Frances tiene il braccio destro nascosto dietro la schiena.
Io l’ho già vista un’altra volta in questa posizione e so già che cosa stringe in pugno. “No, Frances, ti prego, non farlo! Non farlo mai più!” aveva gridato Leroy, mentre si scansava per evitare il fendente direttogli contro, verso il centro del petto.
La sorella aveva urlato come un’ossessa avventandosi contro di lui, ma trovandosi all’improvviso senza bersaglio era precipitata in avanti, inciampando su sé stessa e stramazzando al suolo.
Frances è sdraiata bocconi a terra davanti a me, e dalla sua gola fuoriesce un denso liquido di colore rosso vivido. La rivolto su sé stessa e scorgo il manico scuro di un coltello da cucina che le si è conficcato nel collo. Io la chiamo, la chiamo; invoco il suo nome, ma i suoi occhi sono già completamente sbarrati. Impugno quel manico maledetto ed estraggo la lama velocemente. Un fiotto di sangue schizza dalla ferita e inonda tutta la mia faccia china su di lei. Lascio cadere il coltello e mi guardo le mani imbrattate. Sento la mia bocca emettere un grido forsennato e fuggo.
Sto correndo a piedi verso l’autostrada.
Punto zero
Il volto di un uomo lordo di sangue si è sollevato al di sopra del guardrail; il suo sguardo è di nuovo smarrito. Sente un rumore lontano, come quello del tramestio di gente che si avvicina.
C’è un cane a pochi metri da lui e può ascoltarne il soffio regolare del respiro nel sonno profondo e sereno.
L’animale deve essere sopravvissuto ad una giornata di stenti, coronando il sogno di un riposo sazio e rilassato dopo aver attraversato un’autostrada, nella più completa oscurità come epica conclusione.

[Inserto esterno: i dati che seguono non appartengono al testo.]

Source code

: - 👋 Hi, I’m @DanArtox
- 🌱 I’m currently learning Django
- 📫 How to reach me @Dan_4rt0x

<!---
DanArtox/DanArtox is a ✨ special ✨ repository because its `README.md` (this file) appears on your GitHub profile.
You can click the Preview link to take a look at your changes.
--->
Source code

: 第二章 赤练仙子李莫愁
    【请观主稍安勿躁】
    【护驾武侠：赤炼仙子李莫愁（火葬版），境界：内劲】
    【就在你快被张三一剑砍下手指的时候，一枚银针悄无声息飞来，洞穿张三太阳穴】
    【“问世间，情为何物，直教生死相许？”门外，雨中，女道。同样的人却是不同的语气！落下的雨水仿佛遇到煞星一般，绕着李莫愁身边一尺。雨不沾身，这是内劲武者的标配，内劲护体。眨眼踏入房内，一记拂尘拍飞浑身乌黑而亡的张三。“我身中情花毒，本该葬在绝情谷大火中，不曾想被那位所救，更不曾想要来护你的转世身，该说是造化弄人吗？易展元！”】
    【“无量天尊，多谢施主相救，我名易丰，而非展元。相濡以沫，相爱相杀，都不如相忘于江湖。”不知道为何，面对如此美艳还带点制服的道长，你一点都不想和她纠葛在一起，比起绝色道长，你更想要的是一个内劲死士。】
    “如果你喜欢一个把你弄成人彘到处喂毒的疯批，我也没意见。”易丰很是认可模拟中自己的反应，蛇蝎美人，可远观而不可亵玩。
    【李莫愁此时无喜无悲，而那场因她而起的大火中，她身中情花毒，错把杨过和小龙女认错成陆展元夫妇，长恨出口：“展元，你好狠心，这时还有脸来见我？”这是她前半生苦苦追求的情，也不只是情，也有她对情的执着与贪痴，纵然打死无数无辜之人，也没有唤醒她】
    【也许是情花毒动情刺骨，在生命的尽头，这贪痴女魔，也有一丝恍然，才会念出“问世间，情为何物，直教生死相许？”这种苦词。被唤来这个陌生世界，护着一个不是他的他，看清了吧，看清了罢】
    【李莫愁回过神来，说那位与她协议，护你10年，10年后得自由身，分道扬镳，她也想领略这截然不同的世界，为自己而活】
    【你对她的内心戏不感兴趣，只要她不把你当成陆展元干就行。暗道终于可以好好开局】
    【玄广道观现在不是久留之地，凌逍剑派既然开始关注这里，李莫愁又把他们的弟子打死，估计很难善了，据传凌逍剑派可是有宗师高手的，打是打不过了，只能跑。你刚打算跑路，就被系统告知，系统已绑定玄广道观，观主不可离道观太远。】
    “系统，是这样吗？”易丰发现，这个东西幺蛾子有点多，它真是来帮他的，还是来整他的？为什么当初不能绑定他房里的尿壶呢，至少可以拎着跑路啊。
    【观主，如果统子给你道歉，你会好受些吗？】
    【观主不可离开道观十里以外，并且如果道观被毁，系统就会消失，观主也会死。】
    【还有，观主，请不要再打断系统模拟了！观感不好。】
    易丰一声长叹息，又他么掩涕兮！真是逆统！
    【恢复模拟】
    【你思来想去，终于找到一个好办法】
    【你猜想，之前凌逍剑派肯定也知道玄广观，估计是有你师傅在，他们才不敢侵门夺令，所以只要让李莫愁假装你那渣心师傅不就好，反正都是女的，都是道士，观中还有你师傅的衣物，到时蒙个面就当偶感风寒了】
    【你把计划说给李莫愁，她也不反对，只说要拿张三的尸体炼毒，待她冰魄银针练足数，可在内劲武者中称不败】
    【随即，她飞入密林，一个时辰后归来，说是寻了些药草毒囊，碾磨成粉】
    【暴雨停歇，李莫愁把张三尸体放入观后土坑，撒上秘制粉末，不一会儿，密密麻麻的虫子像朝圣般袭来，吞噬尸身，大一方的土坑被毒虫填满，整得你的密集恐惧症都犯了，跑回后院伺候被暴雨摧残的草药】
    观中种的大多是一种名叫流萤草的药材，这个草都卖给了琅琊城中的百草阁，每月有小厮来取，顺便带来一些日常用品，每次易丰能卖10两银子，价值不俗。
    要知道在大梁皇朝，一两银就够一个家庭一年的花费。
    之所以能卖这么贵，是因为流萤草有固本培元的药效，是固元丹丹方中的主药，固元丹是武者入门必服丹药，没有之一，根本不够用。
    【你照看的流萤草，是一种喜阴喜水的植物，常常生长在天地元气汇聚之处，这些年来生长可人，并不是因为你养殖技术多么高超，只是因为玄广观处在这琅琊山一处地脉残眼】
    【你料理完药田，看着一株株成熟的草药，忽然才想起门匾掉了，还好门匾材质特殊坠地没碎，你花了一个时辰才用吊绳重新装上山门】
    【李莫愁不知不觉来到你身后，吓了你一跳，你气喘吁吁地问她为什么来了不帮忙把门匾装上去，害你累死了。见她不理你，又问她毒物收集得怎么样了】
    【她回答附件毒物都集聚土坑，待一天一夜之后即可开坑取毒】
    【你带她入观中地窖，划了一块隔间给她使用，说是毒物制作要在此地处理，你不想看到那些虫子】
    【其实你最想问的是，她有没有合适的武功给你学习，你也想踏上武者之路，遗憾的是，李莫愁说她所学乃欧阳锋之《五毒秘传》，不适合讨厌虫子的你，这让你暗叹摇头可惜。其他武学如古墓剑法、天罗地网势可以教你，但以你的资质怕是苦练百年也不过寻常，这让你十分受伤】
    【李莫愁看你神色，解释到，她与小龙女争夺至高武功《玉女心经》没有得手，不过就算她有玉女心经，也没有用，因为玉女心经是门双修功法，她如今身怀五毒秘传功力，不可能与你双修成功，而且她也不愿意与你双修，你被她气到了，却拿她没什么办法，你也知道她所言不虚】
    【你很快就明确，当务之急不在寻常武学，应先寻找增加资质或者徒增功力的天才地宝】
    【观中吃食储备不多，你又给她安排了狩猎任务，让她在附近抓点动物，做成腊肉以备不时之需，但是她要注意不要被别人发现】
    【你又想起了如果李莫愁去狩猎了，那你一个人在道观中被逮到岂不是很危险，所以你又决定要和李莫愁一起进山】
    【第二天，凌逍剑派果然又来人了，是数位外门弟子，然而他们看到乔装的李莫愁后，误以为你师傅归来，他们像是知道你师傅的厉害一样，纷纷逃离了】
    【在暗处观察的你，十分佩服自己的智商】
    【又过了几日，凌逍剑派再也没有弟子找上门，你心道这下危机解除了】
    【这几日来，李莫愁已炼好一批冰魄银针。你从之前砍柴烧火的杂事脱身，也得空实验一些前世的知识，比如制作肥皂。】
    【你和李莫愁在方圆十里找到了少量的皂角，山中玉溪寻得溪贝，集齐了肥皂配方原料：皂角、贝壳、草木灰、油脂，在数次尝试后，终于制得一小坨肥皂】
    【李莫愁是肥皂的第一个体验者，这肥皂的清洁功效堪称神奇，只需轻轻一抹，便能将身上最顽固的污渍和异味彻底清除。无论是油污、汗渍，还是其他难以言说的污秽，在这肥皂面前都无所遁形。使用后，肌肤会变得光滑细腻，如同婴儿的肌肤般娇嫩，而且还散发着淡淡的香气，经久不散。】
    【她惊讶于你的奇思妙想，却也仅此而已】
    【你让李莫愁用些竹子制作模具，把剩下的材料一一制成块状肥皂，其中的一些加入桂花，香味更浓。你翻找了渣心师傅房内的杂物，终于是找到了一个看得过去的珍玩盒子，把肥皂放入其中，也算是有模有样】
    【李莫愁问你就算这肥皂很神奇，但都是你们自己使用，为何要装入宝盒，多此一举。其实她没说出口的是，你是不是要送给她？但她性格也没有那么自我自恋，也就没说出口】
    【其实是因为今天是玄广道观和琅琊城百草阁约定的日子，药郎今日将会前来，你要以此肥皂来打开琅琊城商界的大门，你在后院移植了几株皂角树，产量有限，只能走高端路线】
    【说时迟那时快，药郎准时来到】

Gli sembra quasi di invidiarlo. Come si può provare invidia per un animale?
Ma che ci faccio qui, in piena notte? Come ci sono arrivato su questa strada?
Ho creduto per un momento di aver ricordato tante e tante cose. Ma di nuovo tutto è ripiombato nella nebbia oscura della mia mente sconvolta. E ho la sensazione di aver compiuto lo stesso fatale errore per la seconda volta.
I rumori si sono fatti voci, voci di inseguitori: è me che stanno cercando?
Punto zero.
Cos’era il mio punto zero?
China il capo tra le mani, l’appoggia sulla cima del guardrail e sente sulla fronte il freddo umido del metallo. Poi l’uomo tenta ancora per una volta di ricordare il suo nome.
Racconto di Enrico Smith
1 S. Kierkegaard, Stadien auf dem Lebensweg, trad. SchrempfPfeiderer, pp. 246-47; citato in N. Abbagnano, Storia della filosofia, vol.V, La filosofia del Romanticismo, pag. 193; TEA, ottobre 1999.